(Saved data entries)
= Beginning of Section =

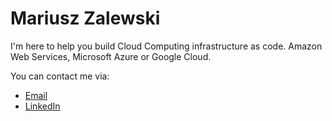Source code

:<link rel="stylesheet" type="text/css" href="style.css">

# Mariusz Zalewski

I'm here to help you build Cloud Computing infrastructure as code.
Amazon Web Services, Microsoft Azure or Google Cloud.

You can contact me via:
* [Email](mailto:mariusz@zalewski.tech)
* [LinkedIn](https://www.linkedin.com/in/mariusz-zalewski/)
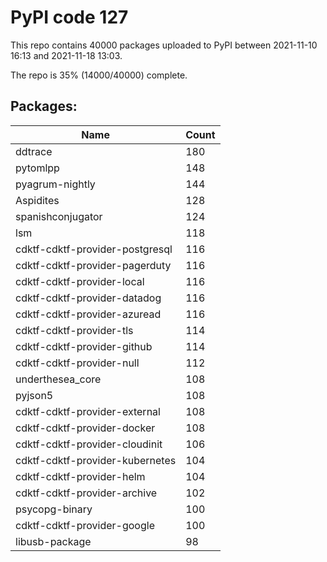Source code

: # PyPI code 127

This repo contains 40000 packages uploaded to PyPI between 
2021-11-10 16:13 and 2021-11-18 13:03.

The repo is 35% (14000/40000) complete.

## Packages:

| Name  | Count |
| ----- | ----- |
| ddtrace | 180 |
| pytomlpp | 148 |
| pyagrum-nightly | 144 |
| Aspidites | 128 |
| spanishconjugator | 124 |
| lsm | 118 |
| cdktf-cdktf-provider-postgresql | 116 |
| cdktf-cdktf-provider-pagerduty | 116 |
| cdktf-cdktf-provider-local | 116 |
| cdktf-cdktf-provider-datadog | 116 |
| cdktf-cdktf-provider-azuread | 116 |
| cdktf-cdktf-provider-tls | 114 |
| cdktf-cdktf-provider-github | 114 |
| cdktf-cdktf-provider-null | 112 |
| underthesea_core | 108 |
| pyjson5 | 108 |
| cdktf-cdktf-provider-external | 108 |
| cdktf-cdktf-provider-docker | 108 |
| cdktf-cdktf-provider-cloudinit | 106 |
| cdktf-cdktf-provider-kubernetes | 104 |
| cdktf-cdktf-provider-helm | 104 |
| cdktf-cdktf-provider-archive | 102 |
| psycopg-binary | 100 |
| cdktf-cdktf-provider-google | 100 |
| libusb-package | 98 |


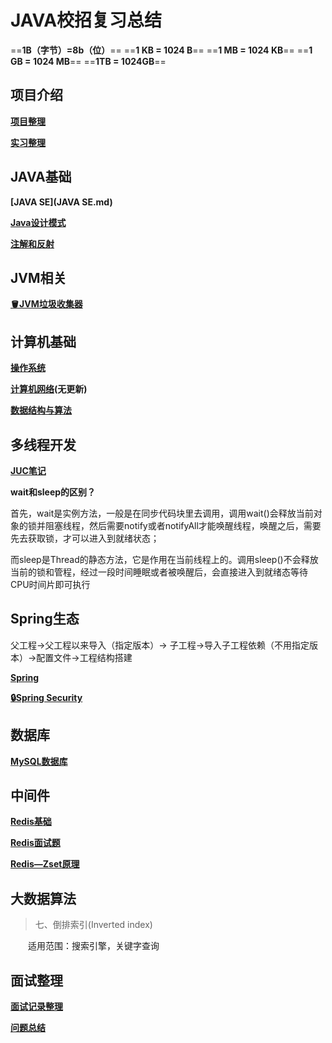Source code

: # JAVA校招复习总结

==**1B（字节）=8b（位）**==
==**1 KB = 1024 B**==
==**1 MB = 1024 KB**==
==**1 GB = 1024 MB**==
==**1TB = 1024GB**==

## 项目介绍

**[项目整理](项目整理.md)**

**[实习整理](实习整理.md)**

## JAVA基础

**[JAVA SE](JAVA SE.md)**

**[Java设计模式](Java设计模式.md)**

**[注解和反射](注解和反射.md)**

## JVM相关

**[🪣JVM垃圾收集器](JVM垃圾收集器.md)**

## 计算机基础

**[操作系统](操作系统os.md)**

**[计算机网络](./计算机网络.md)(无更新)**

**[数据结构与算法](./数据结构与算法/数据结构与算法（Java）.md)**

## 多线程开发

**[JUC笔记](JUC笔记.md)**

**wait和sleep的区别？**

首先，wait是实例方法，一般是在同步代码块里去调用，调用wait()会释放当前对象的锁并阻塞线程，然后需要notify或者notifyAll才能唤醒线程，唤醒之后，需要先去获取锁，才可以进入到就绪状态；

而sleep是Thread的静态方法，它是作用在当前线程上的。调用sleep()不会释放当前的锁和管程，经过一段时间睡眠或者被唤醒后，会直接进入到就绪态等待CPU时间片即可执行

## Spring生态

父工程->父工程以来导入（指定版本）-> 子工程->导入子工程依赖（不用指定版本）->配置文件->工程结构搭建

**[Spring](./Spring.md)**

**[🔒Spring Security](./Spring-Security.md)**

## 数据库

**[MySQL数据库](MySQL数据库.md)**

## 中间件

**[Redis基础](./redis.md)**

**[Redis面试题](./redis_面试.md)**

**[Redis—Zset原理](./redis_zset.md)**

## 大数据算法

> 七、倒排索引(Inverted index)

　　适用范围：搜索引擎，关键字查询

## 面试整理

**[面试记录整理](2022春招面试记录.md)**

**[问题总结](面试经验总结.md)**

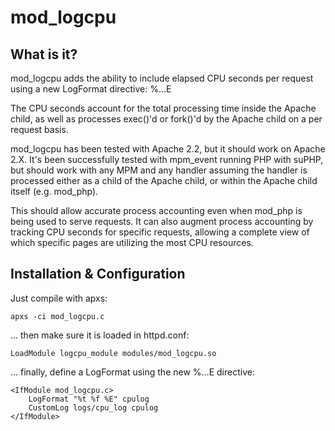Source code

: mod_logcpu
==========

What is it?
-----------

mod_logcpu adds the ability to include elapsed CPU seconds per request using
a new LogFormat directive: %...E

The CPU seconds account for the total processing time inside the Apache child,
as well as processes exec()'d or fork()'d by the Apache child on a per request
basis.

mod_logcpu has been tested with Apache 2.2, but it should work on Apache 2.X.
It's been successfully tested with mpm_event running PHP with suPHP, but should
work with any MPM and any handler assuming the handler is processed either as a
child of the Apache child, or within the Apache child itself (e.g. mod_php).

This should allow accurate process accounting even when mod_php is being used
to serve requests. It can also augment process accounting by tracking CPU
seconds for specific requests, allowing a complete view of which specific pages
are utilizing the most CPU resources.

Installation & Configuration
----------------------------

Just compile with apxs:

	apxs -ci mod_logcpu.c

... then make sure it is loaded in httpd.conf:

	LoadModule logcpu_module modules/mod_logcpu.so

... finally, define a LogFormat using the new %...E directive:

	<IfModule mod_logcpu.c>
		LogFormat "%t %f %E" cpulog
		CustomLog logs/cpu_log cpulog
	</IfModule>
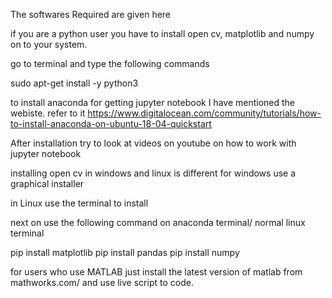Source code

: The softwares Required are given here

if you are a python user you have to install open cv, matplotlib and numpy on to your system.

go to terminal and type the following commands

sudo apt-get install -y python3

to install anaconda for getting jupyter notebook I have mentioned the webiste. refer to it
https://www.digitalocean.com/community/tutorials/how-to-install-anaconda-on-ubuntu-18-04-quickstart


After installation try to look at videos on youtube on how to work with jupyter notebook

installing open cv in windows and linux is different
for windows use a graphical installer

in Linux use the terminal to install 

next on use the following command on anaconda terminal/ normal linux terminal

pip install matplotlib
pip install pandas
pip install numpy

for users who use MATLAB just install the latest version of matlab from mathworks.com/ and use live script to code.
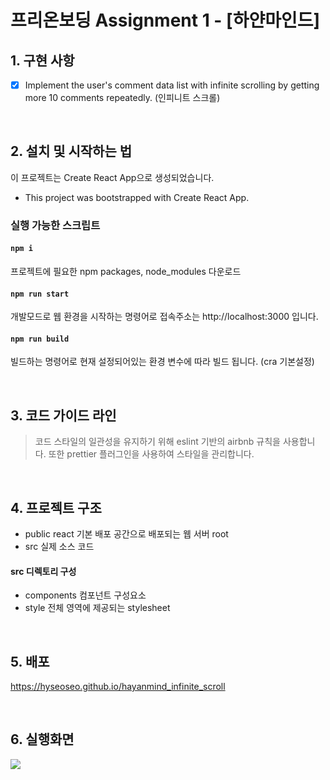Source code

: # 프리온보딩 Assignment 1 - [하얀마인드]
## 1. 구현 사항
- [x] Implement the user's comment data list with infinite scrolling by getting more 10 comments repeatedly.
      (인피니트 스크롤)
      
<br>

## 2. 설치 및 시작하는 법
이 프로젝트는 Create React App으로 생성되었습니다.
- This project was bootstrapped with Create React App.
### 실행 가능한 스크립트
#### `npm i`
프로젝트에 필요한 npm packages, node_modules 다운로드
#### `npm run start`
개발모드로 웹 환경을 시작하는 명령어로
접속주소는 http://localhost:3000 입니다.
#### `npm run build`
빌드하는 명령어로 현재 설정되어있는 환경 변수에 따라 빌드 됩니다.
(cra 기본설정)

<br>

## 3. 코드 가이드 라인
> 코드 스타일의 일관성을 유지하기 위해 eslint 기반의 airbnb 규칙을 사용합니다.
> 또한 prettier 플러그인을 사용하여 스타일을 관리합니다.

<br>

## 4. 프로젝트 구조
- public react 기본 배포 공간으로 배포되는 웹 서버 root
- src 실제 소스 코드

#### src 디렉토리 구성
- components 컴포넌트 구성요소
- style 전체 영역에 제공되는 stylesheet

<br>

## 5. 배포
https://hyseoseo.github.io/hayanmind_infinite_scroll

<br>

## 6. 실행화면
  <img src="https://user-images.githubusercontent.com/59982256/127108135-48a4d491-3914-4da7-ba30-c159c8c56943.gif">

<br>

= End of Section =

Each line holding "numpy" in the records should be copied out.

*Response*:
if you are a python user you have to install open cv, matplotlib and numpy on to your system.
pip install numpy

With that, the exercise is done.